Friday, July 8, 2011

The debt ceiling limit: Dean Baker vs. Matt Rognlie


So I have been having a back and forward with Matt Rognlie on his blog about Dean Baker’s proposal to destroy the 1.6 trillion dollars in the Fed balances as a way of avoiding the debt ceiling limit.  Note that, as Dean says, this debt is owed by one branch of government to the other (although the Fed is a hybrid part public, part private), and is basically owed to itself.  The point is that nobody loses if the Fed just shreds the bonds.  Dean then discusses the risks of doing it, which are fundamentally associated with the loss of the bonds (which the Fed could sell to the public to reduce liquidity) and the effects that it might had in future monetary policy.  The fear was (although I doubt that was Dean’s concern) the Fed would have its ability to curtail liquidity limited and that inflation pressures might not be contained.  Dean simply noted that reserve requirements could be used in that case.

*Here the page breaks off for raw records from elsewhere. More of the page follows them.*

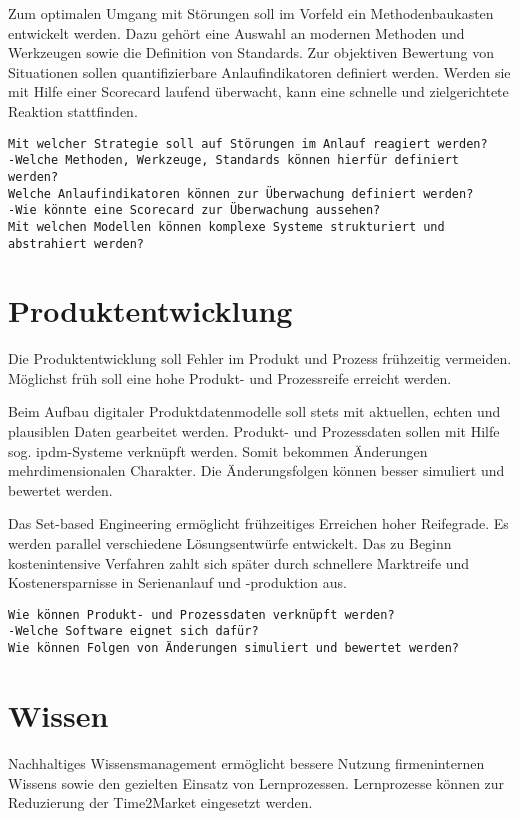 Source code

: Zum optimalen Umgang mit Störungen soll im Vorfeld ein Methodenbaukasten entwickelt werden. Dazu gehört eine Auswahl an modernen Methoden und Werkzeugen sowie die Definition von Standards. Zur objektiven Bewertung von Situationen sollen quantifizierbare Anlaufindikatoren definiert werden. Werden sie mit Hilfe einer Scorecard laufend überwacht, kann eine schnelle und zielgerichtete Reaktion stattfinden. 

\begin{verbatim}
Mit welcher Strategie soll auf Störungen im Anlauf reagiert werden? 
-Welche Methoden, Werkzeuge, Standards können hierfür definiert werden? 
Welche Anlaufindikatoren können zur Überwachung definiert werden? 
-Wie könnte eine Scorecard zur Überwachung aussehen? 
Mit welchen Modellen können komplexe Systeme strukturiert und
abstrahiert werden? 
\end{verbatim}


\section{Produktentwicklung}

Die Produktentwicklung soll Fehler im Produkt und Prozess frühzeitig vermeiden. Möglichst früh soll eine hohe Produkt- und Prozessreife erreicht werden. 

Beim Aufbau digitaler Produktdatenmodelle soll stets mit aktuellen, echten und plausiblen Daten gearbeitet werden. Produkt- und Prozessdaten sollen mit Hilfe sog. \gls{ipdm}-Systeme verknüpft werden. Somit bekommen Änderungen mehrdimensionalen Charakter. Die Änderungsfolgen können besser simuliert und bewertet werden. 

Das Set-based Engineering ermöglicht frühzeitiges Erreichen hoher Reifegrade. Es werden parallel verschiedene Lösungsentwürfe entwickelt. Das zu Beginn kostenintensive Verfahren zahlt sich später durch schnellere Marktreife und Kostenersparnisse in Serienanlauf und -produktion aus. 

\begin{verbatim}
Wie können Produkt- und Prozessdaten verknüpft werden? 
-Welche Software eignet sich dafür?
Wie können Folgen von Änderungen simuliert und bewertet werden?
\end{verbatim}


\section{Wissen}

Nachhaltiges Wissensmanagement ermöglicht bessere Nutzung firmeninternen Wissens sowie den gezielten Einsatz von Lernprozessen. Lernprozesse können zur Reduzierung der Time2Market eingesetzt werden.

Not a difficult point to make.  Rognlie suggests somehow that this is both confusing and not serious.  To prove it he assumes that the Fed would need to reduce liquidity by the same amount of the bonds destroyed (and, hence reducing almost the whole increase in liquidity that the Fed was forced to do as a result of the crisis), which he notes would be impossible.  The question is why would someone assume something like that, and the only explanation is that he must believe that there is a fixed relation between liquidity and prices (a fixed velocity of money) and that to avoid inflation the same amount of money that was created will have to be destroyed.  But that seems to be a very strong assumption to make.  Since there is a lot of unused capacity it is far from clear that the Fed needs to increase the reserve requirements at all.  So in all fairness there are NO consequences of destroying those bonds.  And, as noted by Dean, yes it is just an accounting gimmick to get around the accounting stupidity of the debt-ceiling. It might not have a chance in the current policy debates (since Democrats have a tendency to cave on almost anything), but is a perfectly logical solution.